Hat's Fibonacci
Time Limit: 2000/1000 MS (Java/Others) Memory Limit: 65536/32768 K (Java/Others)
Total Submission(s): 5705 Accepted Submission(s): 1898
Problem Description
A Fibonacci sequence is calculated by adding the previous two members the sequence, with the first two members being both 1.
F(1) = 1, F(2) = 1, F(3) = 1,F(4) = 1, F(n>4) = F(n - 1) + F(n-2) + F(n-3) + F(n-4)

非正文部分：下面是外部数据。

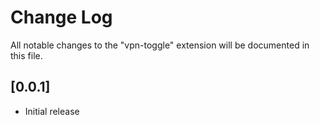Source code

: # Change Log

All notable changes to the "vpn-toggle" extension will be documented in this file.

## [0.0.1]

- Initial release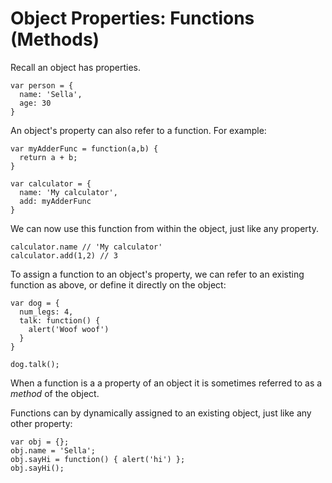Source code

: # Object Properties: Functions (Methods)

Recall an object has properties. 

    var person = {
      name: 'Sella',
      age: 30
    }

An object's property can also refer to a function. For example:

    var myAdderFunc = function(a,b) {
      return a + b;
    }

    var calculator = {
      name: 'My calculator',
      add: myAdderFunc
    }

We can now use this function from within the object, just like any property. 

    calculator.name // 'My calculator'
    calculator.add(1,2) // 3

To assign a function to an object's property, we can refer to an existing function as above, or define it directly on the object:

    var dog = {
      num_legs: 4,
      talk: function() {
        alert('Woof woof')
      }
    }

    dog.talk(); 

When a function is a a property of an object it is sometimes referred to as a *method* of the object.

Functions can by dynamically assigned to an existing object, just like any other property:

    var obj = {};
    obj.name = 'Sella';
    obj.sayHi = function() { alert('hi') };
    obj.sayHi();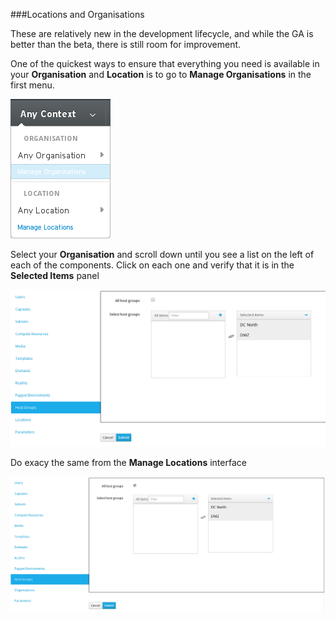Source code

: ###Locations and Organisations

These are relatively new in the development lifecycle, and while the GA is better than the beta, there is still room for improvement.

One of the quickest ways to ensure that everything you need is available in your **Organisation** and **Location** is to go to **Manage Organisations** in the first menu.

![Manage organisation](../images/manage-org.png)

Select your **Organisation** and scroll down until you see a list on the left of each of the components. Click on each one and verify that it is in the **Selected Items** panel

![Troubleshoot Orgs](../images/troubleshoot-org.png)

Do exacy the same from the **Manage Locations** interface


![Troubleshoot Locations](../images/troubleshoot-location.png)
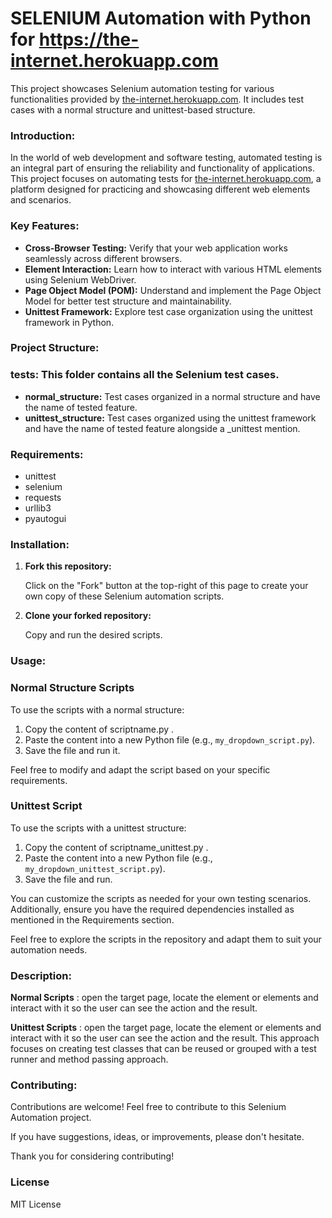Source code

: # SELENIUM Automation with Python for https://the-internet.herokuapp.com

This project showcases Selenium automation testing for various functionalities provided by [the-internet.herokuapp.com](https://the-internet.herokuapp.com). It includes test cases with a normal structure and unittest-based structure.


### Introduction:

In the world of web development and software testing, automated testing is an integral part of ensuring the reliability and functionality of applications. This project focuses on automating tests for [the-internet.herokuapp.com](https://the-internet.herokuapp.com), a platform designed for practicing and showcasing different web elements and scenarios.

### Key Features:

- **Cross-Browser Testing:** Verify that your web application works seamlessly across different browsers.
- **Element Interaction:** Learn how to interact with various HTML elements using Selenium WebDriver.
- **Page Object Model (POM):** Understand and implement the Page Object Model for better test structure and maintainability.
- **Unittest Framework:** Explore test case organization using the unittest framework in Python.

### Project Structure:

### tests: This folder contains all the Selenium test cases.
- **normal_structure:** Test cases organized in a normal structure and have the name of tested feature.
- **unittest_structure:** Test cases organized using the unittest framework and have the name of tested feature alongside a _unittest mention.

### Requirements:

- unittest
- selenium
- requests
- urllib3
- pyautogui

### Installation:

1. **Fork this repository:**
   
   Click on the "Fork" button at the top-right of this page to create your own copy of these Selenium automation scripts.

2. **Clone your forked repository:**

   Copy and run the desired scripts.

### Usage:


### Normal Structure Scripts

To use the scripts with a normal structure:

1. Copy the content of scriptname.py .
2. Paste the content into a new Python file (e.g., `my_dropdown_script.py`).
3. Save the file and run it.

Feel free to modify and adapt the script based on your specific requirements.

### Unittest Script

To use the scripts with a unittest structure:

1. Copy the content of scriptname_unittest.py .
2. Paste the content into a new Python file (e.g., `my_dropdown_unittest_script.py`).
3. Save the file and run.

You can customize the scripts as needed for your own testing scenarios. Additionally, ensure you have the required dependencies installed as mentioned in the Requirements section.

Feel free to explore the scripts in the repository and adapt them to suit your automation needs.

### Description:

**Normal Scripts** : open the target page, locate the element or elements and interact with it so the user can see the action and the result.

**Unittest Scripts** : open the target page, locate the element or elements and interact with it so the user can see the action and the result. This approach focuses on creating test classes that can be reused or grouped with a test runner and method passing approach.


### Contributing:

Contributions are welcome! Feel free to contribute to this Selenium Automation project.

If you have suggestions, ideas, or improvements, please don't hesitate.

Thank you for considering contributing!

### License ###

MIT License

Your task is to take a number as input, and print that Fibonacci number.
Input
Each line will contain an integers. Process to end of file.
Output
For each case, output the result in a line.
Sample Input
100
Sample Output
4203968145672990846840663646
Note:
No generated Fibonacci number in excess of 2005 digits will be in the test data, ie. F(20) = 66526 has 5 digits.
解题思路:
把以前的斐波那契数列和大数相加的结合解法。也和N!的解法差不多,
1、 先求出第n个数的结果。每四位保存一起(因为数太大,而且,数组开的越大越占内存)。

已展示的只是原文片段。